LISTED ENTRIES:
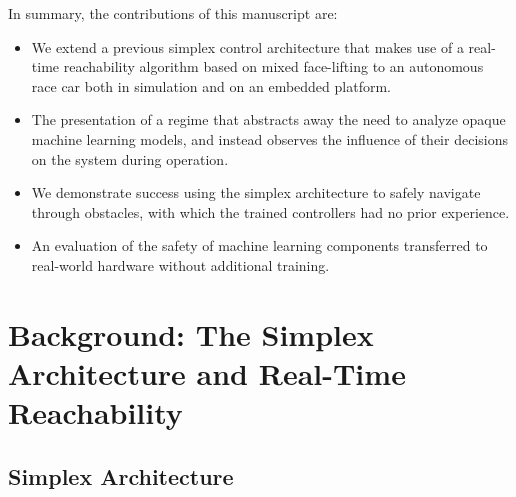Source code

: \documentclass[manuscript,screen,review]{acmart}
\begin{document}
In summary, the contributions of this manuscript are: \raggedbottom
\begin{itemize}%
    \item We extend a previous simplex control architecture that makes use of a real-time reachability algorithm based on mixed face-lifting to an autonomous race car both in simulation and on an embedded platform.
    \item The presentation of a regime that abstracts away the need to analyze opaque machine learning models, and instead observes the influence of their decisions on the system during operation.
    \item We demonstrate success using the simplex architecture to safely navigate through obstacles, with which the trained controllers had no prior experience.
    \item An evaluation of the safety of machine learning components transferred to real-world hardware without additional training.
\end{itemize}%
\vspace{-1.5mm}
\section{Background: The Simplex Architecture and Real-Time Reachability}
\subsection{Simplex Architecture}

\end{document}
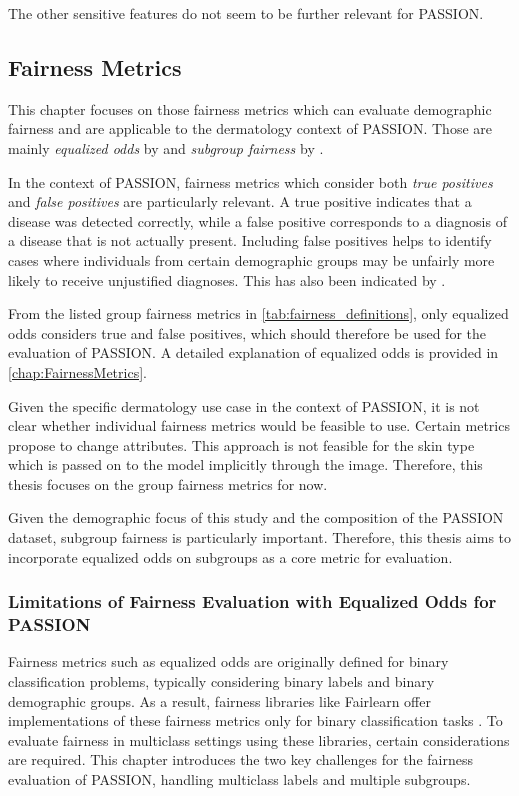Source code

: \documentclass[12pt, a4paper, oneside]{book}   	%
\renewcommand{\paragraph}[1]{%
	\subsubsection*{#1}%
}
\begin{document}
			The other sensitive features do not seem to be further relevant for PASSION.
		
		\subsection{Fairness Metrics} \label{chap:ContextFairnessMetrics}
		This chapter focuses on those fairness metrics which can evaluate demographic fairness and are applicable to the dermatology context of PASSION.	Those are mainly \textit{equalized odds} by \textcite{M63_Hardt_2016} and \textit{subgroup fairness} by \textcite{M79_Kearns_2018}.
		
		In the context of PASSION, fairness metrics which consider both \textit{true positives} and \textit{false positives} are particularly relevant. A true positive indicates that a disease was detected correctly, while a false positive corresponds to a diagnosis of a disease that is not actually present. Including false positives helps to identify cases where individuals from certain demographic groups may be unfairly more likely to receive unjustified diagnoses. This has also been indicated by \textcite{Sabato_2024}.
		
		From the listed group fairness metrics in \autoref{tab:fairness_definitions}, only equalized odds considers true and false positives, which should therefore be used for the evaluation of PASSION. A detailed explanation of equalized odds is provided in \autoref{chap:FairnessMetrics}.
		
		Given the specific dermatology use case in the context of PASSION, it is not clear whether individual fairness metrics would be feasible to use. Certain metrics propose to change attributes. This approach is not feasible for the skin type which is passed on to the model implicitly through the image. Therefore, this thesis focuses on the group fairness metrics for now.
		
		Given the demographic focus of this study and the composition of the PASSION dataset, subgroup fairness is particularly important. Therefore, this thesis aims to incorporate equalized odds on subgroups as a core metric for evaluation.
		
		\paragraph{Limitations of Fairness Evaluation with Equalized Odds for PASSION}
		Fairness metrics such as equalized odds are originally defined for binary classification problems, typically considering binary labels and binary demographic groups. As a result, fairness libraries like \gls{Fairlearn} offer implementations of these fairness metrics only for binary classification tasks \autocite{Fairlearn_nodate}. To evaluate fairness in multiclass settings using these libraries, certain considerations are required. This chapter introduces the two key challenges for the fairness evaluation of PASSION, handling multiclass labels and multiple subgroups.
		
\end{document}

EXERCISE GOAL:
Copy each line above that contains the string "machine".

SOLUTION FOR THIS EXERCISE:
    \item The presentation of a regime that abstracts away the need to analyze opaque machine learning models, and instead observes the influence of their decisions on the system during operation.
    \item An evaluation of the safety of machine learning components transferred to real-world hardware without additional training.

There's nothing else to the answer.